La lecture de ses mémoires vous aidera-t-elle à voir clair dans un jeu subtil ?

Source : Nouvelle collection des Mémoires pour servir à l’Histoire de France depuis le XIIIème siècle jusqu’à la fin du XVIIIème - Mémoires du Cardinal de Richelieu - MM. Michaud et Poujoulat - Paris - 1837 - Google Books.

Armand Jean du Plessis de Richelieu, cardinal, duc et pair de France, ministre de Louis XIII. Né à Paris le 9 septembre 1585, il meurt le 4 décembre 1642. Pour en savoir plus, sur Wikipédia

A propos du duel de Mr. de Bouteville, plusieurs articles sur Histoire Passion : voir en colonne de gauche, année 1627

1627

Le cardinal de Richelieu
Portrait par Philippe de Champaigne

Parmi ces grandes affaires publiques, parlons d’une particulière qui mérite bien d’être mise en ce nombre pour la qualité des personnes, le funeste accident qui leur arriva, et l’effet salutaire qui s’en ensuivit. Le sieur de Bouteville, non content d’avoir violé vingt-une fois les édlts [1], retombe en cette faute pour la vingt-deuxième fois, et ce dans Paris, a la vue du Roi, du parlement et de toute la France. Bouteville et La Frette se battirent en janvier ; Bouteville se retira en Flandre vers l’Infante, et mena quant et lui Deschapelles, son cousin, fils du sieur de Molac, en Bretagne. Beuvron, qui vouloit tirer raison de Bouteville qui avoit tué Torigny en duel le carême de l’année précédente, s’en alla déguisé en Flandre pour se battre contre lui ; il est reconnu en l’hôtellerie à Bruxelles et arrêté. Le Roi écrit a l’Infante, et la prie de ne les point laisser battre, mais de les accorder ; Bouteville lui jure qu’il ne se battra point ès terres de son obéissance, et qu’il aimerait mieux mourir que de lui donner ce mécontentement. Le marquis de Spinola invite Beuvron, Deschapelles et Bouteville, où il prie l’ambassadeur de France d’assister avec plusieurs grands de cette cour ; il les accorde et s’embrassent l’un l’autre. Incontinent après, Beuvron dit à Deschapelles, puis à Bouteville même, qu’il ne seroit jamais content qu’il ne le vît l’épée à la main. L’archiduchesse écrivit au Roi, et le supplioit de vouloir donner abolition à Bouteville. Sa Majesté ayant proposé à son conseil s’il le pouvoit faire en conscience, on lui répondit que non. Sur quoi elle manda à l’Infante que tout ce qu’il pouvoit faire pour l’amour d’elle étoit que, s’il venoit en France, il ne le feroit pas chercher où il serait, mais qu’il se donnât garde de revenir à sa cour ou dans Paris.
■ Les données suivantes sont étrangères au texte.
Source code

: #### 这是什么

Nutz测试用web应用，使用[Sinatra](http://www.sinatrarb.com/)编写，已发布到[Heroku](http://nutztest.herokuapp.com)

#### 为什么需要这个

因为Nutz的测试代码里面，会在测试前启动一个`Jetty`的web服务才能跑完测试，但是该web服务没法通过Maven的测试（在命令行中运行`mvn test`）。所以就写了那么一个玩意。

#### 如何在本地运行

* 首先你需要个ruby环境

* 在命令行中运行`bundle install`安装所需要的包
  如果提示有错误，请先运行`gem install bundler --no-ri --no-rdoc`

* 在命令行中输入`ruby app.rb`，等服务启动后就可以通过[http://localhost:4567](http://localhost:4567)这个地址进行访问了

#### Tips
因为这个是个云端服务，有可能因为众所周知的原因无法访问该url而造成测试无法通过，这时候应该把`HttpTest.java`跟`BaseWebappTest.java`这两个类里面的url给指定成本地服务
Bouteville, piqué de cette réponse, se vante qu’il se battrait en France, et ce dans Paris, et en la Place-Royale ; ce qu’il exécuta le 12 mai. Ils se battirent avec deux seconds ; ils n’eurent point d’avantage l’un sur l’autre ; mais Bussy-d’Amboise, qui etoit un des seconds de Beuvron, fut tué par Deschapelles ; Beuvron s’enfuit en Angleterre. Bouteville et Deschapelles prirent la poste pour se retirer en Lorraine, mais ils furent reconnus et arrêtés a Vitry-le-Brûlé, et amenés à Paris à la Bastille, par le commandement du Roi, par le sieur de Gordes, capitaine de ses gardes.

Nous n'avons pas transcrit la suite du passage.